Task requirements — Reproduce verbatim the lines of the material below, starting at the line with "视频元素需移出窄视口的垂直流式布局，应与内容的项目符号列表并列显示。" and ending at the line with "使用图片时，要考虑视口大小、显示分辨率。", both inclusive; skip the rest.

The records —
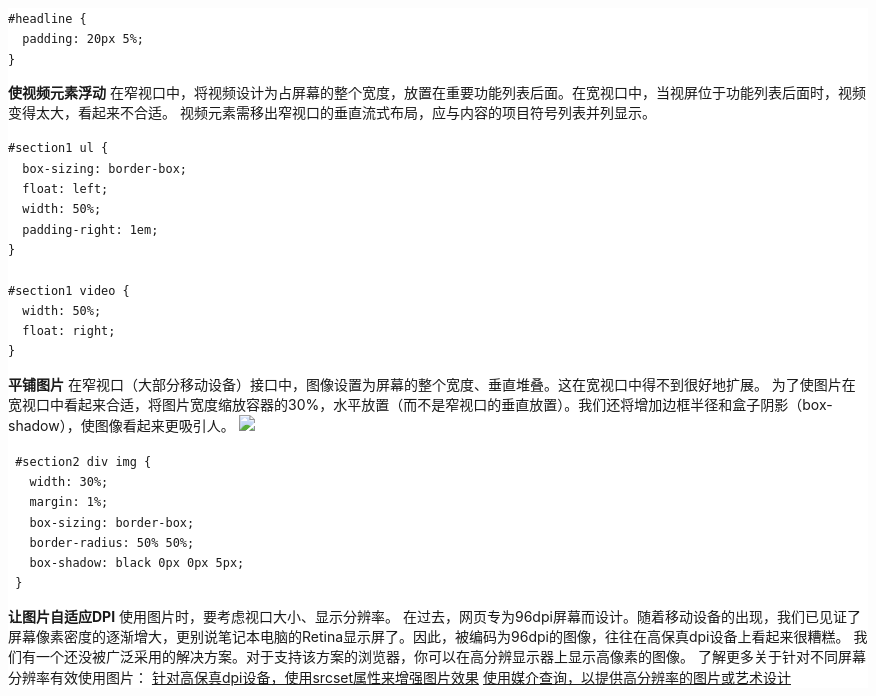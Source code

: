    #headline {
      padding: 20px 5%;
    }

<video controls="" poster="https://developers.google.com/web/fundamentals/documentation/introduction-to-media/images/floatingform.png" style="width: 100%">
  <source src="https://developers.google.com/web/fundamentals/documentation/introduction-to-media/videos/floatingform.mov" type="video/mov">
  <source src="https://developers.google.com/web/fundamentals/documentation/introduction-to-media/videos/floatingform.webm" type="video/webm">
  <p>Sorry your browser doesn't support video. <a href="https://developers.google.com/web/fundamentals/documentation/introduction-to-media/videos/floatingform.mov">Download the video</a>.</p>
</video>

**使视频元素浮动**
在窄视口中，将视频设计为占屏幕的整个宽度，放置在重要功能列表后面。在宽视口中，当视屏位于功能列表后面时，视频变得太大，看起来不合适。
视频元素需移出窄视口的垂直流式布局，应与内容的项目符号列表并列显示。
    
    #section1 ul {
      box-sizing: border-box;
      float: left;
      width: 50%;
      padding-right: 1em;
    }
    
    #section1 video {
      width: 50%;
      float: right;
    }
    
**平铺图片**
在窄视口（大部分移动设备）接口中，图像设置为屏幕的整个宽度、垂直堆叠。这在宽视口中得不到很好地扩展。
为了使图片在宽视口中看起来合适，将图片宽度缩放容器的30%，水平放置（而不是窄视口的垂直放置）。我们还将增加边框半径和盒子阴影（box-shadow），使图像看起来更吸引人。
![](http://gtms04.alicdn.com/tps/i4/TB1ONkYFVXXXXalXpXXW4RsLFXX-893-446.png)
    
     #section2 div img {
       width: 30%;
       margin: 1%;
       box-sizing: border-box;
       border-radius: 50% 50%;
       box-shadow: black 0px 0px 5px;
     }

**让图片自适应DPI**
使用图片时，要考虑视口大小、显示分辨率。
在过去，网页专为96dpi屏幕而设计。随着移动设备的出现，我们已见证了屏幕像素密度的逐渐增大，更别说笔记本电脑的Retina显示屏了。因此，被编码为96dpi的图像，往往在高保真dpi设备上看起来很糟糕。
我们有一个还没被广泛采用的解决方案。对于支持该方案的浏览器，你可以在高分辨显示器上显示高像素的图像。
了解更多关于针对不同屏幕分辨率有效使用图片：
[针对高保真dpi设备，使用srcset属性来增强图片效果](https://developers.google.com/web/fundamentals/documentation/introduction-to-media/images/#enhance-imgs-with-srcset-for-high-dpi-devices)
[使用媒介查询，以提供高分辨率的图片或艺术设计](https://developers.google.com/web/fundamentals/documentation/introduction-to-media/images/#use-media-queries-to-provide-high-res-images-or-art-direction)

Reply to the task —
视频元素需移出窄视口的垂直流式布局，应与内容的项目符号列表并列显示。
    
    #section1 ul {
      box-sizing: border-box;
      float: left;
      width: 50%;
      padding-right: 1em;
    }
    
    #section1 video {
      width: 50%;
      float: right;
    }
    
**平铺图片**
在窄视口（大部分移动设备）接口中，图像设置为屏幕的整个宽度、垂直堆叠。这在宽视口中得不到很好地扩展。
为了使图片在宽视口中看起来合适，将图片宽度缩放容器的30%，水平放置（而不是窄视口的垂直放置）。我们还将增加边框半径和盒子阴影（box-shadow），使图像看起来更吸引人。
![](http://gtms04.alicdn.com/tps/i4/TB1ONkYFVXXXXalXpXXW4RsLFXX-893-446.png)
    
     #section2 div img {
       width: 30%;
       margin: 1%;
       box-sizing: border-box;
       border-radius: 50% 50%;
       box-shadow: black 0px 0px 5px;
     }

**让图片自适应DPI**
使用图片时，要考虑视口大小、显示分辨率。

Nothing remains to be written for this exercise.